W pewnym momencie Marika zaprosiła zwiedzających do stolika, gdzie otworzyła pudełko ze znaleziskami. Mogliśmy pooglądać i wziąć do rąk własnych groty strzał: duńskich osadzonych na trzpieniu, z których czubek jednej był odkształcony po trafieniu w cel...

Groty strzał osadzonych na trzpieniu z Arkony, za: Corpus..., 41/272.

...i jednej słowiańskiej z tulejką i zadziorami...

Groty strzał z zadziorami z Birkenwerder, za: Corpus..., 76/1

Prócz tego piękny grot włóczni typu V... 

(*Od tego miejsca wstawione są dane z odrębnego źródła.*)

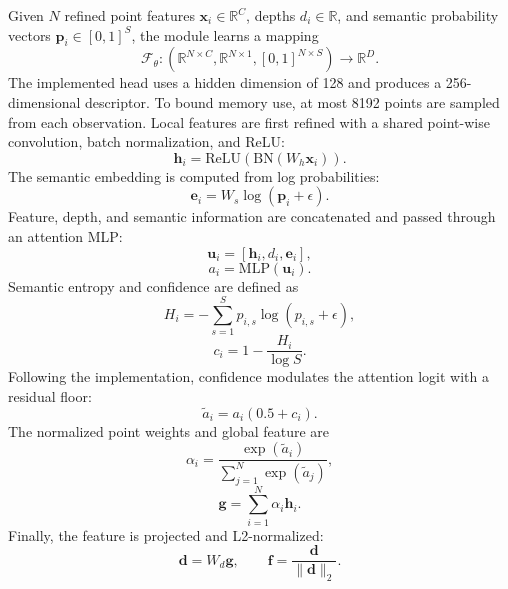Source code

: Given $N$ refined point features $\mathbf{x}_i\in\mathbb{R}^{C}$, depths $d_i\in\mathbb{R}$, and semantic probability vectors $\mathbf{p}_i\in[0,1]^S$, the module learns a mapping
\begin{equation}
	\mathcal{F}_{\theta} :
	\left(\mathbb{R}^{N\times C},\mathbb{R}^{N\times 1},
	[0,1]^{N\times S}\right)\rightarrow\mathbb{R}^{D}.
\end{equation}
The implemented head uses a hidden dimension of 128 and produces a 256-dimensional descriptor. To bound memory use, at most 8192 points are sampled from each observation. Local features are first refined with a shared point-wise convolution, batch normalization, and ReLU:
\begin{equation}
	\mathbf{h}_i =
	\mathrm{ReLU}\!\left(\mathrm{BN}\!\left(W_h\mathbf{x}_i\right)\right).
\end{equation}
The semantic embedding is computed from log probabilities:
\begin{equation}
	\mathbf{e}_i = W_s\log(\mathbf{p}_i+\epsilon).
\end{equation}
Feature, depth, and semantic information are concatenated and passed through an attention MLP:
\begin{equation}
	\mathbf{u}_i = [\mathbf{h}_i,d_i,\mathbf{e}_i],
\end{equation}
\begin{equation}
	a_i = \mathrm{MLP}(\mathbf{u}_i).
\end{equation}
Semantic entropy and confidence are defined as
\begin{equation}
	H_i = -\sum_{s=1}^{S}p_{i,s}\log(p_{i,s}+\epsilon),
\end{equation}
\begin{equation}
	c_i = 1-\frac{H_i}{\log S}.
\end{equation}
Following the implementation, confidence modulates the attention logit with a residual floor:
\begin{equation}
	\tilde{a}_i = a_i(0.5+c_i).
\end{equation}
The normalized point weights and global feature are
\begin{equation}
	\alpha_i =
	\frac{\exp(\tilde{a}_i)}
	{\sum_{j=1}^{N}\exp(\tilde{a}_j)},
\end{equation}
\begin{equation}
	\mathbf{g} = \sum_{i=1}^{N}\alpha_i\mathbf{h}_i.
\end{equation}
Finally, the feature is projected and L2-normalized:
\begin{equation}
	\mathbf{d}=W_d\mathbf{g},
	\qquad
	\mathbf{f}=\frac{\mathbf{d}}{\|\mathbf{d}\|_2}.
\end{equation}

Groty włóczni z Arkony, Hans-Dieter Berlekamp, op. cit., s. 226, Abb. 12.

...toporek... 

Żeleźca toporków znalezione w Arkonie: Hans-Dieter Berlekamp, op. cit., s. 233, Abb. 18.

 ...kiepsko zachowaną głownię noża i te kółeczka z kolczugi.
Dowiedziałem się wreszcie, gdzie było to źródło wody odcięte przez Eryka Emune podczas oblężenia w 1136 r. Dziś nie istnieje, bo dawno już się zapadło i osunęło w fale. Mieściło się jednak po lewej stronie bramy, patrząc na wał grodu z zewnątrz. Wcześniej, w XI w., była tam nawet cysterna zbudowana jako głęboka studnia o skrzyniowej konstrukcji, w której zbierały się wody gruntowe. Spływały one także do wielu naturalnych zagłębień po tej stronie umocnień i tego rodzaju źródełek było przynajmniej kilka w różnych okresach funkcjonowania grodu.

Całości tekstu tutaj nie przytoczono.